NewspaperTree.com Blog

El Paso-centric info and commentary from the Center of North America

NPT Capitol: Chavez making old news? Tigua hopes in real trouble

The Tigua’s hopes of opening Speaking Rock Casino are in big trouble. On Friday, the El Paso Times quoted state Rep Norma Chavez, D-El Paso, saying that the tribes efforts this session are “not salvageable” due to what state Rep Pete Gallego, D-Alpine, called “insurmountable obstacles.” [link]

The Times’ piece does not divulge any more details, though a new piece has appeared this morning.[link]

So what is the deal?

Here’s a summary of information NPT has gathered so far from sources in Austin.

Several weeks ago, Gallego (Chair of the Criminal Jurisprudence Subcommittee which heard the Tigua’s “defense to prosecution” bill, HB 1308, on March 30) started receiving emails about Tigua Gov.
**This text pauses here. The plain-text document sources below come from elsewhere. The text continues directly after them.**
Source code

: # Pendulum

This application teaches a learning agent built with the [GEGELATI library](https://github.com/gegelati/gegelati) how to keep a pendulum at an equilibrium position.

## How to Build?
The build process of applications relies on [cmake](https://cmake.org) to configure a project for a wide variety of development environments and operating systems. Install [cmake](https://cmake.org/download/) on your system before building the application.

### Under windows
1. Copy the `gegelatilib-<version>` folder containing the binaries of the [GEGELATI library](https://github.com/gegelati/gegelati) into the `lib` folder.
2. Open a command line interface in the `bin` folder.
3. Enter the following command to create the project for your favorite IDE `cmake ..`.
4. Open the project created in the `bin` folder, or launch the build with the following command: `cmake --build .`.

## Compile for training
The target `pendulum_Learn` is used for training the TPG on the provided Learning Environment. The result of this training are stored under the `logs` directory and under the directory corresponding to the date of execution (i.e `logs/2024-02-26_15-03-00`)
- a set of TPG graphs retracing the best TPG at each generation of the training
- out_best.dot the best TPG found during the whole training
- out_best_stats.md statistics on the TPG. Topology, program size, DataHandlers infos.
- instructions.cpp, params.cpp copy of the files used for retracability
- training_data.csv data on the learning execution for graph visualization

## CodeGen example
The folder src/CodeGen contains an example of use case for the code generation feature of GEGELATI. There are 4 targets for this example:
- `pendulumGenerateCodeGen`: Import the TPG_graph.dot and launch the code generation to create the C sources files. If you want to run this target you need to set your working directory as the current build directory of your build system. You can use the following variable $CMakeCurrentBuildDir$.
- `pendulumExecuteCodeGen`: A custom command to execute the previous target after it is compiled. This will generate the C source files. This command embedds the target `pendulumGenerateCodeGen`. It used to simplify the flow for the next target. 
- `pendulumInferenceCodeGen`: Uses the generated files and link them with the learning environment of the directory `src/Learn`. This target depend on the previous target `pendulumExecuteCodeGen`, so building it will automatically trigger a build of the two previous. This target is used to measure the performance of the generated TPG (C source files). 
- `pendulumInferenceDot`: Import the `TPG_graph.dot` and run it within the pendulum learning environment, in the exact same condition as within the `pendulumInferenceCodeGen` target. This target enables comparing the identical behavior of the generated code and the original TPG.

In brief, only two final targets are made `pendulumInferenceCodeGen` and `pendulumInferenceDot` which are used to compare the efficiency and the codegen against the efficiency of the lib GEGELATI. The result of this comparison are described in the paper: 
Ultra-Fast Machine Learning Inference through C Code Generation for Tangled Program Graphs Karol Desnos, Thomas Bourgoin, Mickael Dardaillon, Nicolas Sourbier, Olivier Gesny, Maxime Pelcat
Frank Paiz’s criminal background.

Paiz had already proven to be a liability for the Tiguas and Chavez, their chief ally in their legislative efforts, so far this session. Apparently, it was Paiz who angered state Rep Valinda Bolton, D-Austin, on March 26th, prompting Chavez to scramble together a meeting/photo-op between Tigua women and House liberals. Paiz had been part of a delegation seeking Bolton’s vote but the Austin Rep took umbrage at him telling her that only the men of the tribe had elected him. [link]

Paiz and Hisa

Paiz and Hisa

Since then, Paiz has taken a back seat as Chavez and other tribal leaders have lobbied at the Capitol. He has not spoken at public hearings either, that job being left mostly to Carlos Hisa, the tribe’s lieutenant governor. According to NPT’s sources, during the same time behind the scenes, there have been efforts within the Tigua’s tob brass to remove Paiz from his position.

Paiz’s background includes convictions for theft, assault and a charge of domestic violence. [link] This causes two problems:

First, it makes it hard for certain Democrats in the House (either in safe districts with possible primary battles brewing or in marginal seats) to vote for legislation that would let the Tiguas re-open. Simply put, it would be too easy for the Tigua issue to crop up in a negative ad in any future campaign against them. (State Rep. X stood by this wife beating thief ect…) Indeed, this wouldn’t just stop individual state Reps from voting, it could lead to pressure on members from Democratic Party bigwigs worried about losing ground to the Republicans in 2010 (bigwigs like Gallegos, quoted by the El Paso Times). The Democrats would expect to annoy conservative constituents with a pro-gambling vote, to lose liberal ones too is politically unfeasible.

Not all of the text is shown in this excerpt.